Okay. Also, The cost of interest bearing deposits was 2.22% during the quarter. If you exclude The broker deposits it was 1.62. So I mean to your point to the extent we bring additional customer money back on. I mean, it's what we're bringing back on is certainly costing more at the margin than the average, but There's additional room to bring that down a little bit.

Speaker 7

Thanks for taking my questions.

Speaker 6

Thanks, Steve.

Operator

Thank you. Our next question comes from Chris McGratty with KBW. Please proceed with your question.

Speaker 8

Hi. This is actually Nick Mutavikis on for Chris. Just going back to the On the interest bearing deposit costs, could you guys remind us of your total IBD beta assumptions?

Speaker 3

I think you're asking about the assumptions that we use in our interest rate risk modeling. Is that correct?

Speaker 2

Correct.

Speaker 8

Yes.

Speaker 3

Yes. So, if I could point you back to the page, I don't have the page in front of me, but we have a page in the slide deck around Risk specifically and around the modeled outcome. I'll note again that we've got 2 sets of bars there. The second set of bars is what we're calling the sort of adjusted assumptions, because what we've observed is deposit betas, Which have exceeded expectations based on our models for a lot of reasons. It's on Page 15 of the slide deck.

Speaker 3

So, I think the most important as you're thinking about sort of looking ahead, I think the most important measures to consider are The betas that we've realized since the beginning of 2022 And then considering that our net interest income outlook is incorporating the sort of the most Current view on beta, which is effectively very close to the beta that we've actually realized since the beginning of 2022.

Speaker 8

So if I look at the standard versus adjusted on that Slide 15 there, It's really just increased beta is the only is also a dynamic mix shift like further shifts from non interest to interest bearing or So it's really just a higher beta.

Speaker 3

Yes. Incorporated in our when I say beta, incorporated in our beta, that's not only the rate of change in non interest bearing deposits, But incorporated in there is some shift from non interest bearing deposits to interest bearing deposits.

Speaker 8

Okay. And then maybe just pay downs coming off the securities book just quarterly, if you could Help me out with that. I don't know if it's in the slide deck or not here.

Speaker 3

Well, I said it in the script. It is actually in the slide deck.
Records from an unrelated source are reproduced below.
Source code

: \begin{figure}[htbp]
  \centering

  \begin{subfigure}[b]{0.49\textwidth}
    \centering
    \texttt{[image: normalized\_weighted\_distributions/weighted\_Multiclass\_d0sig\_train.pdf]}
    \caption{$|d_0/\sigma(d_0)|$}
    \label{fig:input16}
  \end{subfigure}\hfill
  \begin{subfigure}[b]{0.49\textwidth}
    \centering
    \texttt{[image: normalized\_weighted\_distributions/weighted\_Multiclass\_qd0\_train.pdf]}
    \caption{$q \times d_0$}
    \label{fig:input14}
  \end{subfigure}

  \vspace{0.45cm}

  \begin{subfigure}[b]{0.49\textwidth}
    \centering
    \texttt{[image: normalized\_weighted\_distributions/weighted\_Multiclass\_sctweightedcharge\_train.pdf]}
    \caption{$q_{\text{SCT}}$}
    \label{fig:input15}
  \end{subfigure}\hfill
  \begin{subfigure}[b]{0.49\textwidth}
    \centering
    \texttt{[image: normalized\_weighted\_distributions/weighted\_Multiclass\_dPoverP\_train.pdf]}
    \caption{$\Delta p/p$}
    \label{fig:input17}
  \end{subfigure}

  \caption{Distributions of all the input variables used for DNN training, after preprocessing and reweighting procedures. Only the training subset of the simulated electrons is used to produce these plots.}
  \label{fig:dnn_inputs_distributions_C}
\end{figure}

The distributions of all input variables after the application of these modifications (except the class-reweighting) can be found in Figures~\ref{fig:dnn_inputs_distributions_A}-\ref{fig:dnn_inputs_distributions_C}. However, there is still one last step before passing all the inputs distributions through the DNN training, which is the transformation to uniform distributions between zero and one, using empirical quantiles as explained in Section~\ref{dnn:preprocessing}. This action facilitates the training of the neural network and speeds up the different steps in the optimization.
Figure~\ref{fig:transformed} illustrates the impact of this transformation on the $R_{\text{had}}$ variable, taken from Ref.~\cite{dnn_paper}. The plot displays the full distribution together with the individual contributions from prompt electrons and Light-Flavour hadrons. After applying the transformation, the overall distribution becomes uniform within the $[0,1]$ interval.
And I said it in the script, the pay downs We're just over the net paydowns were just over $900,000,000 in the current quarter, and they've ranged kind of between $750,000,000 and $1,000,000,000 over the course of the last several quarters.

Operator

Thank you. There are no Further questions at this time, I would like to turn the floor back over to Shannon for closing comments.

Speaker 1

Thank you, Alicia, and thank you We look forward to connecting with you throughout the coming months. Thank you for your interest in Zions Bank Corporation. This concludes our call.

Operator

This concludes today's teleconference. You may disconnect your lines at this time. Thank you for your participation.